══ Records supplied ══
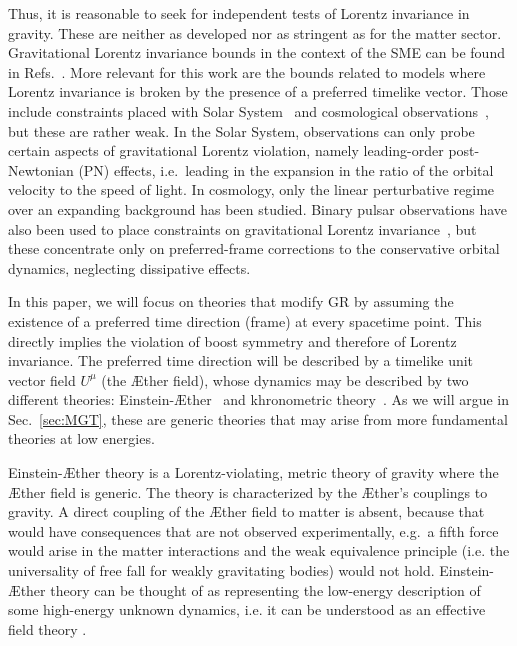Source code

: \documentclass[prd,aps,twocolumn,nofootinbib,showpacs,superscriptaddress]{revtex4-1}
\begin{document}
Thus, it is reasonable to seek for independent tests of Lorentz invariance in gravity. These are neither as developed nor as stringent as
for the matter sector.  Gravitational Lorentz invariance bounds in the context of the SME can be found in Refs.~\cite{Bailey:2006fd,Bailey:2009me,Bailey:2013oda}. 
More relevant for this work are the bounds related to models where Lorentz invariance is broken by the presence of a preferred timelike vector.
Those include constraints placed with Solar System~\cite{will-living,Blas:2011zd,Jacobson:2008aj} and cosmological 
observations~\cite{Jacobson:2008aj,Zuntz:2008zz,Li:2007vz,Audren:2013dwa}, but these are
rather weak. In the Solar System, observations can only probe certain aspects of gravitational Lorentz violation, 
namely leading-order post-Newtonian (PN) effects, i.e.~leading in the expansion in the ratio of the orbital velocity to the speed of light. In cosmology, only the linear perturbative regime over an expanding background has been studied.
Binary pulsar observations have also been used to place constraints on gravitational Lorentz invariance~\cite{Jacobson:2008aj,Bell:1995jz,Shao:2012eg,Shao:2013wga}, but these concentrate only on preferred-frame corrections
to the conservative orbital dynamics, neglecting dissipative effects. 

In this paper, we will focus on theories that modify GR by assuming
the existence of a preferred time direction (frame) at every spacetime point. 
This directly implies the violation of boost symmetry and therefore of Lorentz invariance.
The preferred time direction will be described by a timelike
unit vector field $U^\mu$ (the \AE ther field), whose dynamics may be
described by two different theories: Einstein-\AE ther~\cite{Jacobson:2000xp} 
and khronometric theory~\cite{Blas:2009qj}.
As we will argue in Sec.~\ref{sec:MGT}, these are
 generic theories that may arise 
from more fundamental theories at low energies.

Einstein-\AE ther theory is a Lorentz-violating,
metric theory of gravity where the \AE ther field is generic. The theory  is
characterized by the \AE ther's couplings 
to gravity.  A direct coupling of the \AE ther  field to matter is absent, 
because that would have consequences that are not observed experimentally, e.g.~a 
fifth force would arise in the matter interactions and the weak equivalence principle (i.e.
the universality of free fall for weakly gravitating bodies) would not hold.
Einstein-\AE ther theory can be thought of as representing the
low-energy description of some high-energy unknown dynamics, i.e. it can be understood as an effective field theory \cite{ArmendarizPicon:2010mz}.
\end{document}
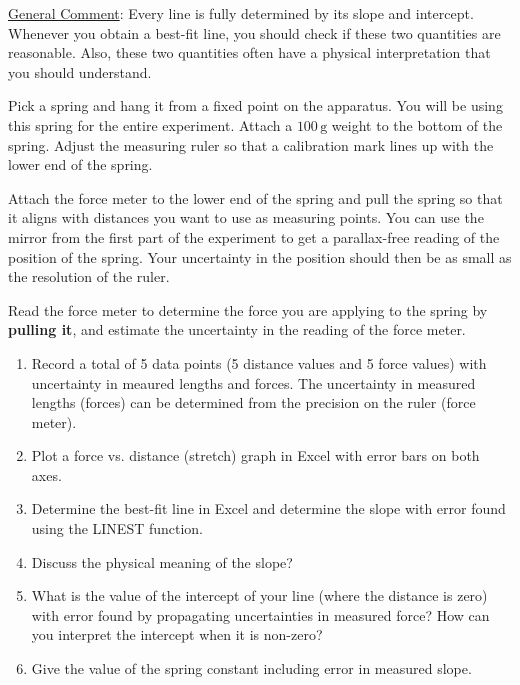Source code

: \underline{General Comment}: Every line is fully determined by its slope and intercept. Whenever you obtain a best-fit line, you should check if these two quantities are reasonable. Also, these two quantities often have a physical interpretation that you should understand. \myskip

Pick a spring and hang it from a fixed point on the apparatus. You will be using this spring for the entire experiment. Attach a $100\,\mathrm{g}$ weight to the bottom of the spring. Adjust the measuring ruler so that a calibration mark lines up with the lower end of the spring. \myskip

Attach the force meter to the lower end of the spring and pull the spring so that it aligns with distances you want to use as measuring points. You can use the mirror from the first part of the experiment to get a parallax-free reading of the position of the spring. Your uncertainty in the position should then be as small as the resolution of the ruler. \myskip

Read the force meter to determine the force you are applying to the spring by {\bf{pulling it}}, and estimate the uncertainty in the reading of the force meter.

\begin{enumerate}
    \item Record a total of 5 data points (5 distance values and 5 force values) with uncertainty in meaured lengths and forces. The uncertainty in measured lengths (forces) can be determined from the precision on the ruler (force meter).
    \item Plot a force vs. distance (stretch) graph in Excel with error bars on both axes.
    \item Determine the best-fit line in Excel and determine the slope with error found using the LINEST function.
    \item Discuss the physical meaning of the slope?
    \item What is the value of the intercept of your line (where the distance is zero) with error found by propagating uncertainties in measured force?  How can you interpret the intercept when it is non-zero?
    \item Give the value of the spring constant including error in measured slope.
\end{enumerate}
═══
_Problem description_
The first line of the entries, the line containing "because that would", and every line between them are to be output exactly; pictures are not.

_Reply to the task_
Source code

: \documentclass[prd,aps,twocolumn,nofootinbib,showpacs,superscriptaddress]{revtex4-1}
\begin{document}
Thus, it is reasonable to seek for independent tests of Lorentz invariance in gravity. These are neither as developed nor as stringent as
for the matter sector.  Gravitational Lorentz invariance bounds in the context of the SME can be found in Refs.~\cite{Bailey:2006fd,Bailey:2009me,Bailey:2013oda}. 
More relevant for this work are the bounds related to models where Lorentz invariance is broken by the presence of a preferred timelike vector.
Those include constraints placed with Solar System~\cite{will-living,Blas:2011zd,Jacobson:2008aj} and cosmological 
observations~\cite{Jacobson:2008aj,Zuntz:2008zz,Li:2007vz,Audren:2013dwa}, but these are
rather weak. In the Solar System, observations can only probe certain aspects of gravitational Lorentz violation, 
namely leading-order post-Newtonian (PN) effects, i.e.~leading in the expansion in the ratio of the orbital velocity to the speed of light. In cosmology, only the linear perturbative regime over an expanding background has been studied.
Binary pulsar observations have also been used to place constraints on gravitational Lorentz invariance~\cite{Jacobson:2008aj,Bell:1995jz,Shao:2012eg,Shao:2013wga}, but these concentrate only on preferred-frame corrections
to the conservative orbital dynamics, neglecting dissipative effects. 

In this paper, we will focus on theories that modify GR by assuming
the existence of a preferred time direction (frame) at every spacetime point. 
This directly implies the violation of boost symmetry and therefore of Lorentz invariance.
The preferred time direction will be described by a timelike
unit vector field $U^\mu$ (the \AE ther field), whose dynamics may be
described by two different theories: Einstein-\AE ther~\cite{Jacobson:2000xp} 
and khronometric theory~\cite{Blas:2009qj}.
As we will argue in Sec.~\ref{sec:MGT}, these are
 generic theories that may arise 
from more fundamental theories at low energies.

Einstein-\AE ther theory is a Lorentz-violating,
metric theory of gravity where the \AE ther field is generic. The theory  is
characterized by the \AE ther's couplings 
to gravity.  A direct coupling of the \AE ther  field to matter is absent, 
because that would have consequences that are not observed experimentally, e.g.~a 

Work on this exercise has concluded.